In a late deal sealed just on the eve of the Venice Film Festival's opening ceremony, Rome sales outfit Adriana Chiesa Enterprises picked up international distribution rights to two Italian films: Piergiorgio Gay's competition title La Forza Del Passato and Spiro Scimone and Francesco Sframeli's Due Amici, Italy's contender in Critics Week.

But as the festival kicks off with the eagerly-awaited world premiere of Frida, Miramax's drama about the passionate relationship between Frida Kahlo and fellow Mexican artist Diego Rivera, industry insiders will be waiting to see whether the festival can engender more than a host of Italian deals and hot air.

Venice's new artistic director Moritz de Hadeln raised the temperature this week with an interview in Milan daily Corriere della Sera. He boomed that the festival's top prize, the Golden Lion, "has lost its authority [and] no longer has any value and counts for nothing in the marketplace". None too surprisingly he was smartly rebuffed in the nation's press and got a dressing down from culture minister Giuliano Urbani.

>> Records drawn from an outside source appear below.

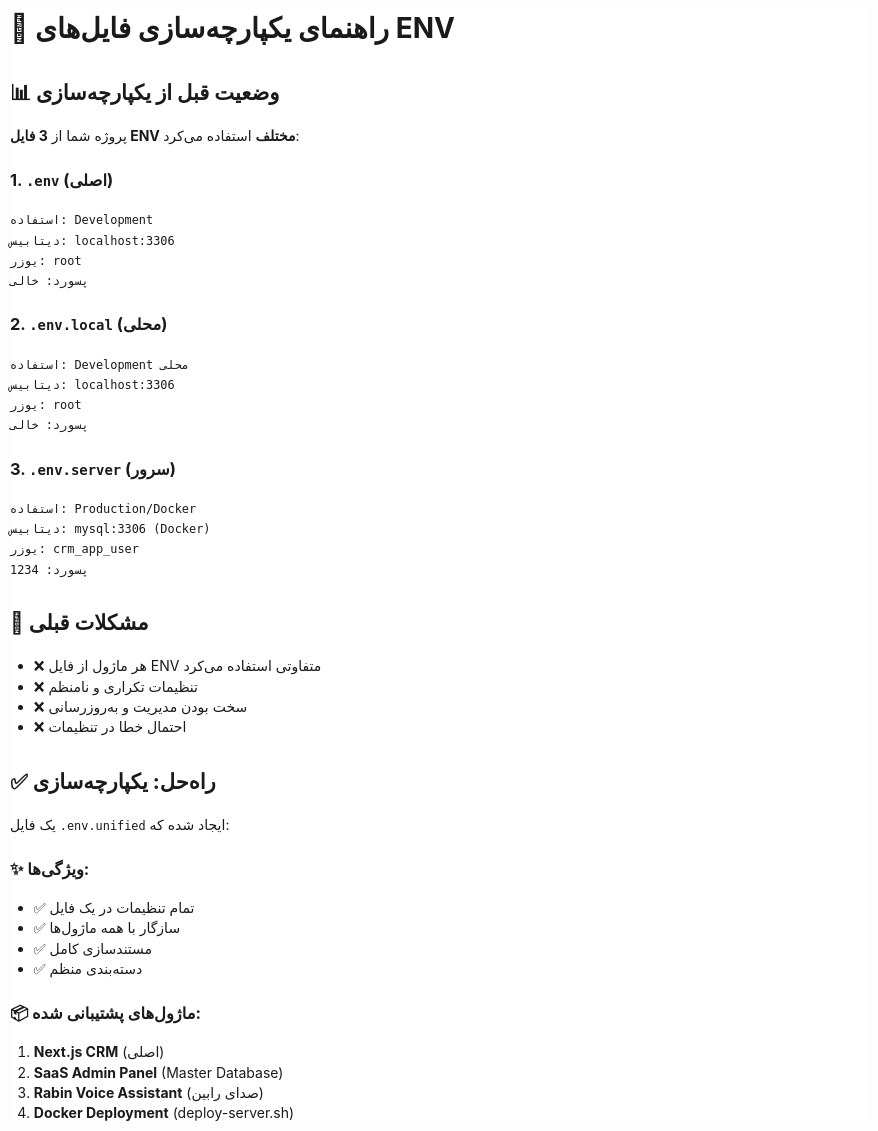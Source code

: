 # 🔧 راهنمای یکپارچه‌سازی فایل‌های ENV

## 📊 وضعیت قبل از یکپارچه‌سازی

پروژه شما از **3 فایل ENV مختلف** استفاده می‌کرد:

### 1. `.env` (اصلی)
```
استفاده: Development
دیتابیس: localhost:3306
یوزر: root
پسورد: خالی
```

### 2. `.env.local` (محلی)
```
استفاده: Development محلی
دیتابیس: localhost:3306
یوزر: root
پسورد: خالی
```

### 3. `.env.server` (سرور)
```
استفاده: Production/Docker
دیتابیس: mysql:3306 (Docker)
یوزر: crm_app_user
پسورد: 1234
```

## 🎯 مشکلات قبلی

- ❌ هر ماژول از فایل ENV متفاوتی استفاده می‌کرد
- ❌ تنظیمات تکراری و نامنظم
- ❌ سخت بودن مدیریت و به‌روزرسانی
- ❌ احتمال خطا در تنظیمات

## ✅ راه‌حل: یکپارچه‌سازی

یک فایل `.env.unified` ایجاد شده که:

### ✨ ویژگی‌ها:
- ✅ تمام تنظیمات در یک فایل
- ✅ سازگار با همه ماژول‌ها
- ✅ مستندسازی کامل
- ✅ دسته‌بندی منظم

### 📦 ماژول‌های پشتیبانی شده:
1. **Next.js CRM** (اصلی)
2. **SaaS Admin Panel** (Master Database)
3. **Rabin Voice Assistant** (صدای رابین)
4. **Docker Deployment** (deploy-server.sh)
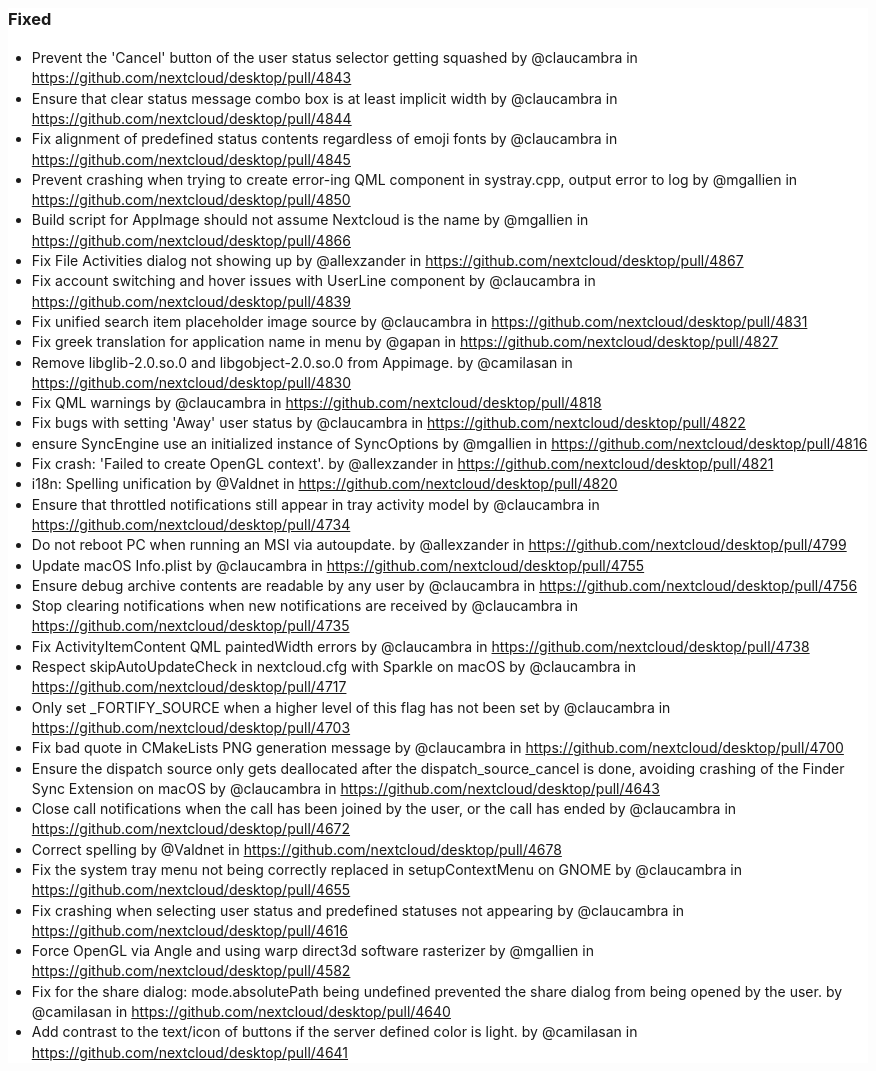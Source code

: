 
### Fixed
* Prevent the 'Cancel' button of the user status selector getting squashed by @claucambra in https://github.com/nextcloud/desktop/pull/4843
* Ensure that clear status message combo box is at least implicit width by @claucambra in https://github.com/nextcloud/desktop/pull/4844
* Fix alignment of predefined status contents regardless of emoji fonts by @claucambra in https://github.com/nextcloud/desktop/pull/4845
* Prevent crashing when trying to create error-ing QML component in systray.cpp, output error to log by @mgallien in  https://github.com/nextcloud/desktop/pull/4850
* Build script for AppImage should not assume Nextcloud is the name by @mgallien in  https://github.com/nextcloud/desktop/pull/4866
* Fix File Activities dialog not showing up by @allexzander in https://github.com/nextcloud/desktop/pull/4867
* Fix account switching and hover issues with UserLine component by @claucambra in https://github.com/nextcloud/desktop/pull/4839
* Fix unified search item placeholder image source by @claucambra in https://github.com/nextcloud/desktop/pull/4831
* Fix greek translation for application name in menu by @gapan in https://github.com/nextcloud/desktop/pull/4827
* Remove libglib-2.0.so.0 and libgobject-2.0.so.0 from Appimage. by @camilasan in https://github.com/nextcloud/desktop/pull/4830
* Fix QML warnings by @claucambra in https://github.com/nextcloud/desktop/pull/4818
* Fix bugs with setting 'Away' user status by @claucambra in https://github.com/nextcloud/desktop/pull/4822
* ensure SyncEngine use an initialized instance of SyncOptions by @mgallien in https://github.com/nextcloud/desktop/pull/4816
* Fix crash: 'Failed to create OpenGL context'. by @allexzander in https://github.com/nextcloud/desktop/pull/4821
* i18n: Spelling unification by @Valdnet in https://github.com/nextcloud/desktop/pull/4820
* Ensure that throttled notifications still appear in tray activity model by @claucambra in https://github.com/nextcloud/desktop/pull/4734
* Do not reboot PC when running an MSI via autoupdate. by @allexzander in https://github.com/nextcloud/desktop/pull/4799
* Update macOS Info.plist by @claucambra in https://github.com/nextcloud/desktop/pull/4755
* Ensure debug archive contents are readable by any user by @claucambra in https://github.com/nextcloud/desktop/pull/4756
* Stop clearing notifications when new notifications are received by @claucambra in https://github.com/nextcloud/desktop/pull/4735
* Fix ActivityItemContent QML paintedWidth errors by @claucambra in https://github.com/nextcloud/desktop/pull/4738
* Respect skipAutoUpdateCheck in nextcloud.cfg with Sparkle on macOS by @claucambra in https://github.com/nextcloud/desktop/pull/4717
* Only set _FORTIFY_SOURCE when a higher level of this flag has not been set by @claucambra in https://github.com/nextcloud/desktop/pull/4703
* Fix bad quote in CMakeLists PNG generation message by @claucambra in https://github.com/nextcloud/desktop/pull/4700
* Ensure the dispatch source only gets deallocated after the dispatch_source_cancel is done, avoiding crashing of the Finder Sync Extension on macOS by @claucambra in https://github.com/nextcloud/desktop/pull/4643
* Close call notifications when the call has been joined by the user, or the call has ended by @claucambra in https://github.com/nextcloud/desktop/pull/4672
* Correct spelling by @Valdnet in https://github.com/nextcloud/desktop/pull/4678
* Fix the system tray menu not being correctly replaced in setupContextMenu on GNOME by @claucambra in https://github.com/nextcloud/desktop/pull/4655
* Fix crashing when selecting user status and predefined statuses not appearing by @claucambra in https://github.com/nextcloud/desktop/pull/4616
* Force OpenGL via Angle and using warp direct3d software rasterizer by @mgallien in https://github.com/nextcloud/desktop/pull/4582
* Fix for the share dialog: mode.absolutePath being undefined prevented the share dialog from being opened by the user. by @camilasan in https://github.com/nextcloud/desktop/pull/4640
* Add contrast to the text/icon of buttons if the server defined color is light. by @camilasan in https://github.com/nextcloud/desktop/pull/4641
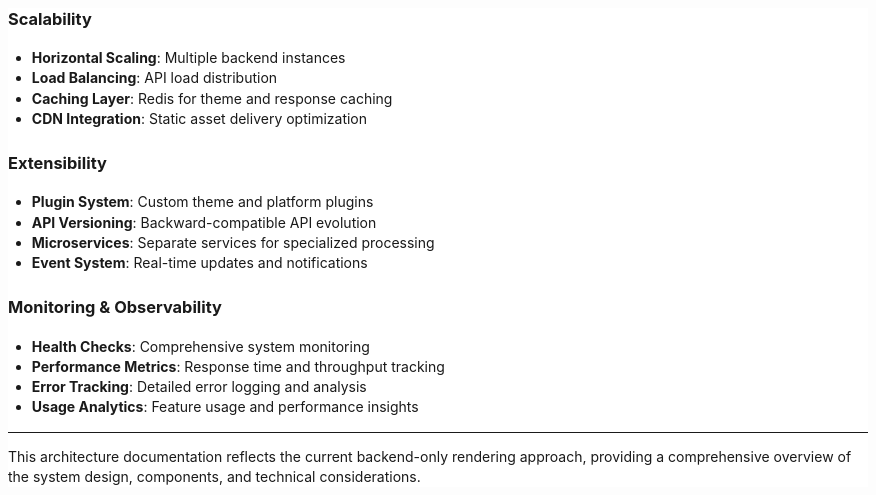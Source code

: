 ### Scalability
- **Horizontal Scaling**: Multiple backend instances
- **Load Balancing**: API load distribution
- **Caching Layer**: Redis for theme and response caching
- **CDN Integration**: Static asset delivery optimization

### Extensibility
- **Plugin System**: Custom theme and platform plugins
- **API Versioning**: Backward-compatible API evolution
- **Microservices**: Separate services for specialized processing
- **Event System**: Real-time updates and notifications

### Monitoring & Observability
- **Health Checks**: Comprehensive system monitoring
- **Performance Metrics**: Response time and throughput tracking
- **Error Tracking**: Detailed error logging and analysis
- **Usage Analytics**: Feature usage and performance insights

---

This architecture documentation reflects the current backend-only rendering approach, providing a comprehensive overview of the system design, components, and technical considerations.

Another De Hadeln move which has also caused a general outcry is his decision to remove Venice's traditional long red-carpet runway which gives the public a chance to spot the stars. Instead, the Lido's divas will be driven the 50 metres separating the Excelsior Hotel and the Casino in festival-sponsoring cars and dropped off for a brisk photo-op before being whisked off inside.

Stars making an appearance tonight and over the weekend include Salma Hayek, Julie Taymor, Alfred Molina, Gwyneth Paltrow and Sofia Loren, in town for the first time in 20 years to accompany her son Edoardo Ponti's feature debut, Between Strangers.

On safer ground, De Hadeln is one of many who believe Venice needs a more commercial focus if it is to regain, in his words, "the prestige it has lost to Berlin and Cannes" - which both have A-list markets. As such, he has established the Venice Screenings, which will enable buyers to view in private screening rooms all the festival's films and hopefully seal deals in a special garden area at the back of the Casino. Rather than a market, says de Hadeln, the Screenings are intended as a way of providing "much-needed support for the industry."